Monday, August 10, 2009

 

Scare Tactics in the Health Care Debate

Today's anecdote from the right wing hysterics comes from jolly old England.
A MUM suffering chest pains died in front of her young son hours after being sent home from hospital and told to take painkillers.

Debra Beavers, 39, phoned NHS 24 twice in two days before getting a hospital appointment. But a doctor gave what her family described as a cursory examination lasting 11 minutes, before advising her to buy over-the-counter medicine Ibuprofen.

Family members claim the medic was abrupt and rude - and when Debra clutched her chest, he told her: "Your heart is on the other side."

Seven hours later, the mum-of-two collapsed and died from a heart attack in front of her 13-year-old boy.
Beside anecdotal evidence being a logical fallacy, unfortunately, these types of medical errors occur regularly in the United States under our present system.

When my father consulted with a hospital oncology unit, a lady entered who suffered from a terminal brain tumor. She had seen her personal doctor numerous times for headaches and he treated her as if she was a hysterical women and prescribed painkillers. During one extremely painful episode, she went to the emergency room at the hospital where the doctors quickly recognized the symptoms as that of a brain tumor. Although this form of tumor had a nearly 100% survival rate if diagnosed in its early stage, the lady died because it was caught too late.

In another instance, my father-in-law felt pain and discomfort in his stomach. He went to the local emergency room where they told him it was ulcers and gave him some ulcer medicine. After a couple of hours, he felt no better and called my (now ex) wife (being an occupational therapist she is a medical professional of sorts). She called a doctor he had been seeing in Lexington, KY who advised us to bring him to a hospital there. We took him and within 15 minutes they had diagnosed acute pancreatitis. He nearly died and surely would have had we hesitated to contact the doctor in Lexington.

A year later, nearly to the day, my father-in-law began experiencing the same symptoms. My wife accompanied him to the local emergency room and personally told the doctor of her father's previous acute pancreatitis. The doctor insisted it was ulcers, prescribed ulcer medicine and sent them home. This time we called the doctor in Lexington immediately and took my father-in-law there. Same result but without the near brush with death.

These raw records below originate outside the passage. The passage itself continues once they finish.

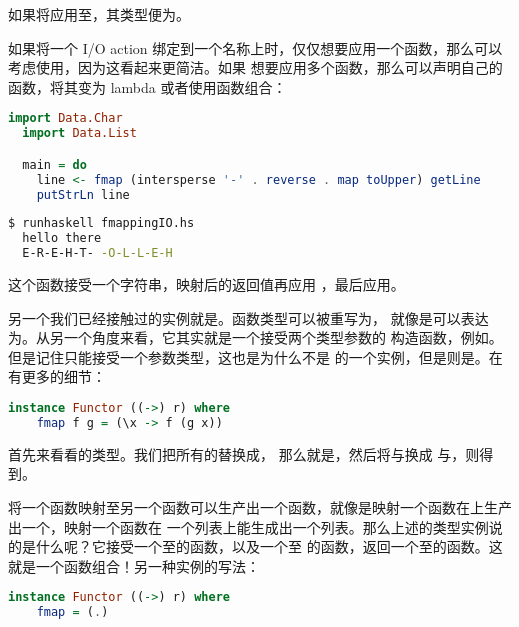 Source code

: \documentclass[./main.tex]{subfiles}
\begin{document}
如果将应用至，其类型便为。

如果将一个 I/O action 绑定到一个名称上时，仅仅想要应用一个函数，那么可以考虑使用，因为这看起来更简洁。如果
想要应用多个函数，那么可以声明自己的函数，将其变为 lambda 或者使用函数组合：

\begin{lstlisting}[language=Haskell]
  import Data.Char
  import Data.List

  main = do
    line <- fmap (intersperse '-' . reverse . map toUpper) getLine
    putStrLn line
\end{lstlisting}

\begin{lstlisting}[language=Bash]
  $ runhaskell fmappingIO.hs
  hello there
  E-R-E-H-T- -O-L-L-E-H
\end{lstlisting}

这个函数接受一个字符串，映射后的返回值再应用
，最后应用。

另一个我们已经接触过的实例就是。函数类型可以被重写为，
就像是可以表达为。从另一个角度来看，它其实就是一个接受两个类型参数的
构造函数，例如。但是记住只能接受一个参数类型，这也是为什么\acode{(->)}不是
的一个实例，但是则是。在有更多的细节：

\begin{lstlisting}[language=Haskell]
  instance Functor ((->) r) where
    fmap f g = (\x -> f (g x))
\end{lstlisting}

首先来看看的类型。我们把所有的替换成，
那么就是，然后将与换成
与，则得到。

将一个函数映射至另一个函数可以生产出一个函数，就像是映射一个函数在上生产出一个，映射一个函数在
一个列表上能生成出一个列表。那么上述的类型实例说的是什么呢？它接受一个至的函数，以及一个至
的函数，返回一个至的函数。这就是一个函数组合！另一种实例的写法：

\begin{lstlisting}[language=Haskell]
  instance Functor ((->) r) where
    fmap = (.)
\end{lstlisting}
\end{document}

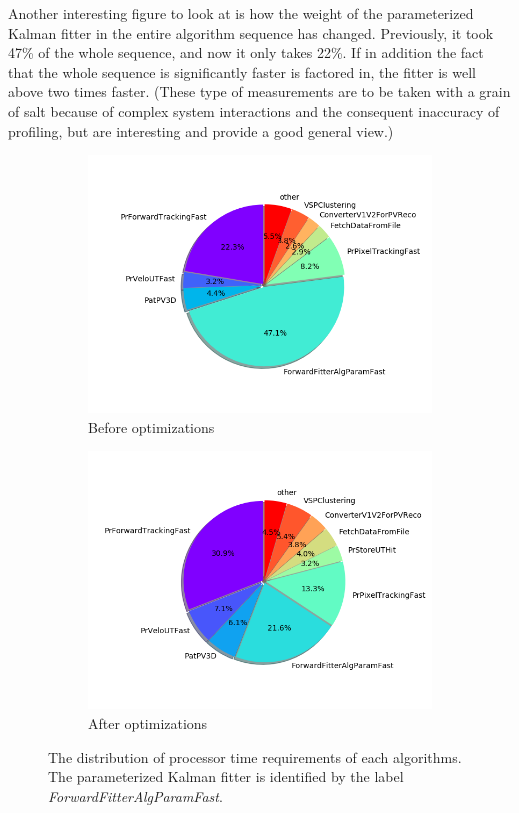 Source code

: \documentclass[12pt]{article}
\begin{document}
Another interesting figure to look at is how the weight of the parameterized Kalman fitter in the entire algorithm sequence has changed. Previously, it took 47\% of the whole sequence, and now it only takes 22\%. If in addition the fact that the whole sequence is significantly faster is factored in, the fitter is well above two times faster. \small (These type of measurements are to be taken with a grain of salt because of complex system interactions and the consequent inaccuracy of profiling, but are interesting and provide a good general view.) \normalsize

\begin{figure}[H]
	\centering
	\begin{subfigure}{.5\textwidth}
		\centering
		\includegraphics[width=.9\linewidth]{algo_usage_original_bestphys}
		\caption{Before optimizations}
	\end{subfigure}%
	\begin{subfigure}{.5\textwidth}
		\centering
		\includegraphics[width=.9\linewidth]{algo_usage_optkalman_bestphys}
		\caption{After optimizations}
	\end{subfigure}
	\caption{The distribution of processor time requirements of each algorithms. The parameterized Kalman fitter is identified by the label \textit{ForwardFitterAlgParamFast}.}
	\label{fig_kalmanfit_results_algousage}
\end{figure}
\end{document}
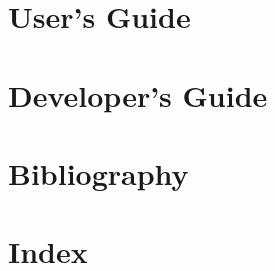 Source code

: \documentclass[
paper=a4,                       %
fontsize=11pt,                  %
twoside,                        %
footsepline,                    %
headsepline,                    %
headinclude=false,              %
footinclude=false,              %
pagesize,                       %
bibliography=totocnumbered,     %
toc=index,                    %
open=right,                      %
]{scrreprt}
\begin{document}
\listoftodos
{}

\part{User's Guide}



 












\part{Developer's Guide}






\part{Bibliography}



\part{Index}
\cleardoublepage
{}
\listoftables
\cleardoublepage
{}
\listoffigures
\cleardoublepage
\printindex
\end{document}
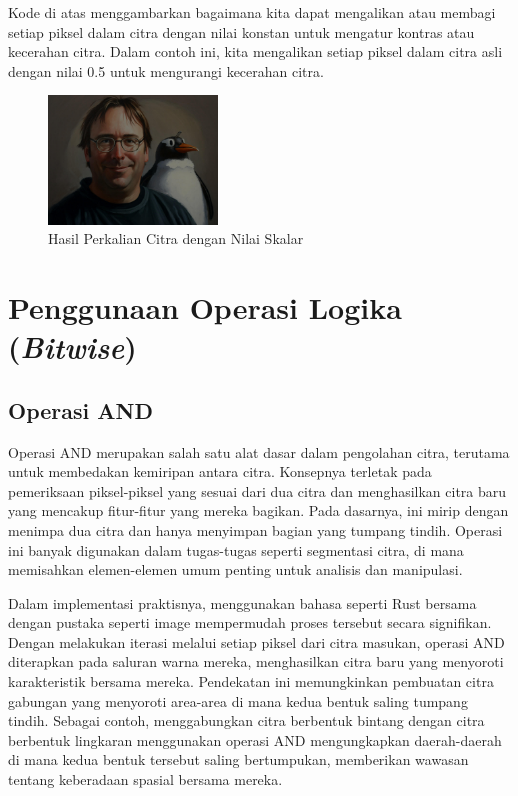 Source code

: \documentclass[a4paper,12pt,openany]{book}
\begin{document}
Kode di atas menggambarkan bagaimana kita dapat mengalikan atau membagi setiap piksel dalam citra dengan nilai konstan untuk mengatur kontras atau kecerahan citra. Dalam contoh ini, kita mengalikan setiap piksel dalam citra asli dengan nilai 0.5 untuk mengurangi kecerahan citra.

\begin{figure}[H]
    \centering
    \includegraphics[width=0.4\textwidth]{./image/arithmetic/result-multiplication-scalar.jpg}
    \caption{Hasil Perkalian Citra dengan Nilai Skalar}
\end{figure}

\section{Penggunaan Operasi Logika (\textit{Bitwise})}
\subsection{Operasi AND}

Operasi AND merupakan salah satu alat dasar dalam pengolahan citra, terutama untuk membedakan kemiripan antara citra. Konsepnya terletak pada pemeriksaan piksel-piksel yang sesuai dari dua citra dan menghasilkan citra baru yang mencakup fitur-fitur yang mereka bagikan. Pada dasarnya, ini mirip dengan menimpa dua citra dan hanya menyimpan bagian yang tumpang tindih. Operasi ini banyak digunakan dalam tugas-tugas seperti segmentasi citra, di mana memisahkan elemen-elemen umum penting untuk analisis dan manipulasi.

Dalam implementasi praktisnya, menggunakan bahasa seperti Rust bersama dengan pustaka seperti image mempermudah proses tersebut secara signifikan. Dengan melakukan iterasi melalui setiap piksel dari citra masukan, operasi AND diterapkan pada saluran warna mereka, menghasilkan citra baru yang menyoroti karakteristik bersama mereka. Pendekatan ini memungkinkan pembuatan citra gabungan yang menyoroti area-area di mana kedua bentuk saling tumpang tindih. Sebagai contoh, menggabungkan citra berbentuk bintang dengan citra berbentuk lingkaran menggunakan operasi AND mengungkapkan daerah-daerah di mana kedua bentuk tersebut saling bertumpukan, memberikan wawasan tentang keberadaan spasial bersama mereka.
\end{document}
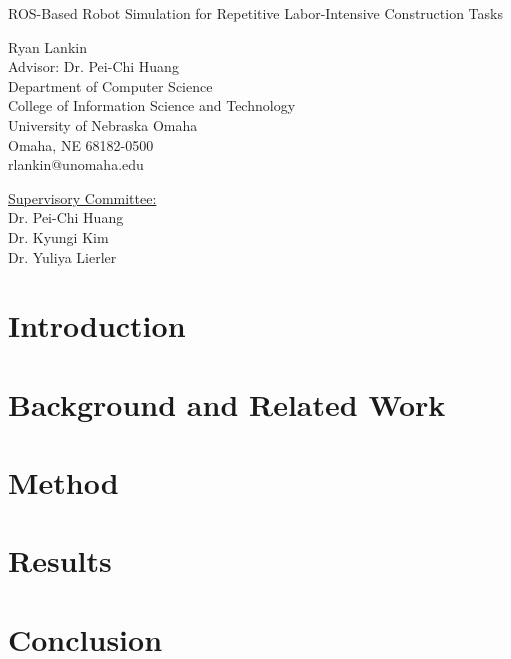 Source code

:\documentclass[12pt]{report}
\begin{document}
    \begin{titlepage}
        \centering

        {\Large ROS-Based Robot Simulation for Repetitive Labor-Intensive Construction Tasks}

        \vspace{10mm}

        Ryan Lankin\\
        Advisor: Dr. Pei-Chi Huang\\
        Department of Computer Science\\
        College of Information Science and Technology\\
        University of Nebraska Omaha\\
        Omaha, NE 68182-0500\\
        rlankin@unomaha.edu

        \vspace{10mm}

        \underline{Supervisory Committee:}\\
        Dr. Pei-Chi Huang\\
        Dr. Kyungi Kim\\
        Dr. Yuliya Lierler\\
    \end{titlepage}

    \begin{abstract}
    \end{abstract}


    \tableofcontents{}

    \chapter{Introduction} \label{ch:introduction}

    \chapter{Background and Related Work} \label{ch:relatedwork}

    \chapter{Method} \label{ch:method}

    \chapter{Results} \label{ch:results}

    \chapter{Conclusion} \label{ch:conclusion}

    \printbibliography
\end{document}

The crazy scare tactic coming from the left wing tells us that our democracy cannot survive if the town hall protesters keep it up. The absurdity of this claim should be self-evident. After surviving the Civil War, several presidential assassinations, McCarthyism, the Cold War, the civil rights and Vietnam War protests with their accompanying riots, the Carter administration, we're going to be taken down by a bunch of geriatrics yelling at town hall meetings. Get a grip.

Maybe this is a veiled threat that they will end our democracy if we don't shut up. Of course, in that case, either way, democracy is ended.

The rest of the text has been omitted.